Allan Cameron Todd went on to take over his father’s successful Hi Fi business on Brisbane’s southside. Later Egan became a manager at Telstra, given the job of making workers redundant. Ciaron was a onetime teacher in the working class suburb of Logan and went on to become an international peace activist. I spent 22 years as a clerk in the Commonwealth Public Service before I was sacked for union activity. George Georges resigned from the Labor Party when the Hawke Labor government deregistered the Builders Labourers Federation in 1986. He contested the senate elections as an independent and lost his seat in the parliament. He was a co-founder, along with the Transport Workers Union state secretary, Hughie Williams, of the Paddington Workers Club in Brisbane. George rejoined the ALP until he died in the 1990s.

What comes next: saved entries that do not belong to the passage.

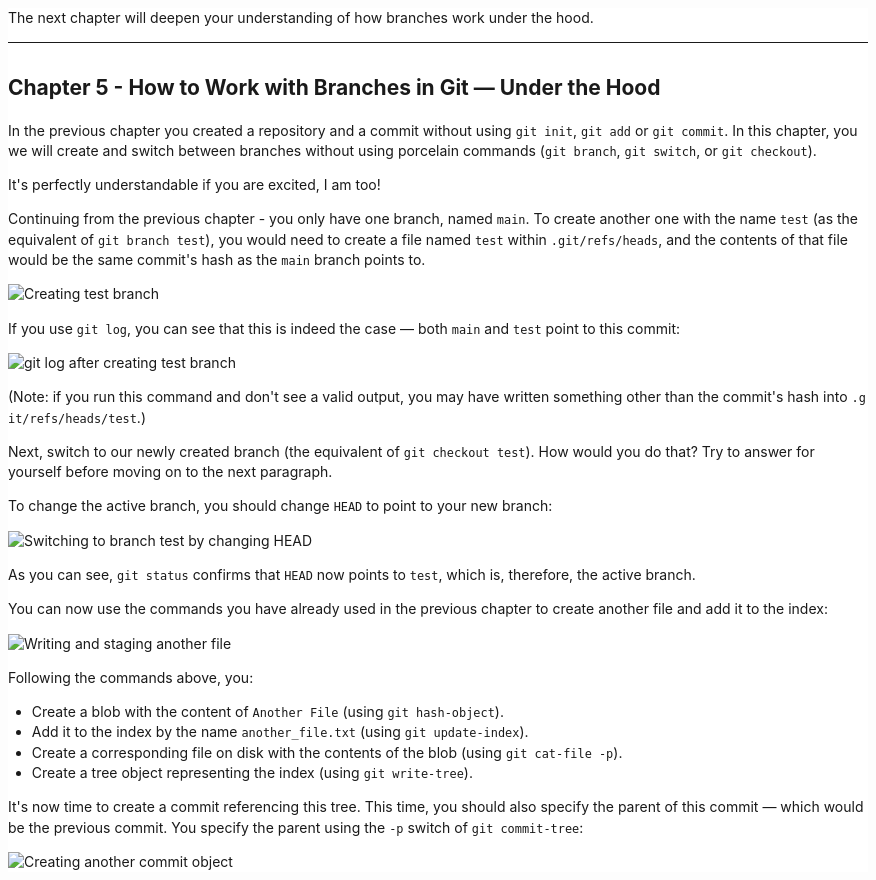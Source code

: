 The next chapter will deepen your understanding of how branches work under the hood.

---

## Chapter 5 - How to Work with Branches in Git — Under the Hood

In the previous chapter you created a repository and a commit without using `git init`, `git add` or `git commit`. In this chapter, you we will create and switch between branches without using porcelain commands (`git branch`, `git switch`, or `git checkout`).

It's perfectly understandable if you are excited, I am too!

Continuing from the previous chapter - you only have one branch, named <VPIcon icon="fas fa-code-branch"/>`main`. To create another one with the name <VPIcon icon="fas fa-code-branch"/>`test` (as the equivalent of `git branch test`), you would need to create a file named `test` within <VPIcon icon="fas fa-folder-open"/>`.git/refs/heads`, and the contents of that file would be the same commit's hash as the <VPIcon icon="fas fa-code-branch"/>`main` branch points to.

![Creating `test` branch](https://freecodecamp.org/news/content/images/2023/12/create_test_branch.png)

If you use `git log`, you can see that this is indeed the case — both <VPIcon icon="fas fa-code-branch"/>`main` and <VPIcon icon="fas fa-code-branch"/>`test` point to this commit:

![`git log` after creating `test` branch](https://freecodecamp.org/news/content/images/2023/12/git_log_after_creating_test_branch.png)

(Note: if you run this command and don't see a valid output, you may have written something other than the commit's hash into `.git/refs/heads/test`.)

Next, switch to our newly created branch (the equivalent of `git checkout test`). How would you do that? Try to answer for yourself before moving on to the next paragraph.

To change the active branch, you should change `HEAD` to point to your new branch:

![Switching to branch `test` by changing `HEAD`](https://freecodecamp.org/news/content/images/2023/12/change_head_to_test.png)

As you can see, `git status` confirms that `HEAD` now points to <VPIcon icon="fas fa-code-branch"/>`test`, which is, therefore, the active branch.

You can now use the commands you have already used in the previous chapter to create another file and add it to the index:

![Writing and staging another file](https://freecodecamp.org/news/content/images/2023/12/writing_another_file.png)

Following the commands above, you:

- Create a blob with the content of `Another File` (using `git hash-object`).
- Add it to the index by the name `another_file.txt` (using `git update-index`).
- Create a corresponding file on disk with the contents of the blob (using `git cat-file -p`).
- Create a tree object representing the index (using `git write-tree`).

It's now time to create a commit referencing this tree. This time, you should also specify the parent of this commit — which would be the previous commit. You specify the parent using the `-p` switch of `git commit-tree`:

![Creating another commit object](https://freecodecamp.org/news/content/images/2023/12/commit_2.png)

This is not to say that we had all been assigned our roles and faithfully played them as best we could, complaining only occasionally of the parts we had been given. But when recounted like this, one could be forgiven for thinking this is how it was.

The moral of the story?

The power of the state, when confronted, can result in great personal cost to those who oppose it.

Or as a friend said, killing people can put rest to a lot of problems. While we were marching in Queensland from 1977 – 1979, the Ayatollah Khomeini deposed the US puppet, the Shah of Iran, as the religious zealots mercilessly put down the secular left.

In democracies like Australia and Ireland, the occasional death in custody may be counterproductive to some, but it may be considered a small inconvenience for the magistrates, police, media and politicians to cover up in the interest of big capitalists who want to get on with business.

Transnational mining companies are once again pressing ahead with plans to mine and export uranium in Queensland despite the marches, the mass arrests, the personal cost to anti-uranium activists like Ciaron O’Reilly when he was a high school student aged only 17. To Ciaron, I say, let us appraise what you have done, from where you have come, what allegory can be drawn from your journey on the peace train.

We should remember that the costs we have paid at the hands of the ‘demons and monsters’ of the special branch are small in comparison to those living in the deserts and towns of Iraq. It is they who bear the legacy of the depleted uranium that has been used and discarded by the US led ‘coalition of the willing’.

In 2001, the British Medical Journal reported that Iraqi health officials say ‘depleted uranium weapons – used by the American and British military during the [‘first’] Gulf war – may be to blame for a substantial increase in the number of cancer cases in the southern part of the country.’ Iraqi doctors wanted testing to be carried out. See BMJ report here.

Yet the economic rationalists are still making the same old arguments for uranium, despite the deaths caused by Maralinga, despite Three Mile Island, despite the deaths during and after Chernobyl.

I ask BushTelegraph readers this question: what does lead to change in a world of superficiality— as seen on many blogs and comments on the internet?

Ian Curr
6 February 2008

See also No Uranium Mines in Queensland

2 thoughts on “The Politics of ‘Fear and Loathing’ — the pilgrim’s progress

  1. Hello Ian,

    I must challenge your assertion regarding “the longest sustained revolt against a government in Australian history, 1977 – 1979.”

    The Aboriginal struggle is of course considerably longer. for 150 years it was charachterised by guerilla struggle and to this day notions of sovereignty are central to the ongoing political struggle.

    The Kalkadoon war, just one of the many fronts of the resistance, lasted for ten years and involved constant fighting with the police.

    Irish republican convicts in Sydney rebelled between 1799 and 1804 culmination in the failed insurrection “The Battle of Vinegar Hill”

    There are probably others but these are rebellions I know about that might challenge your historical claim.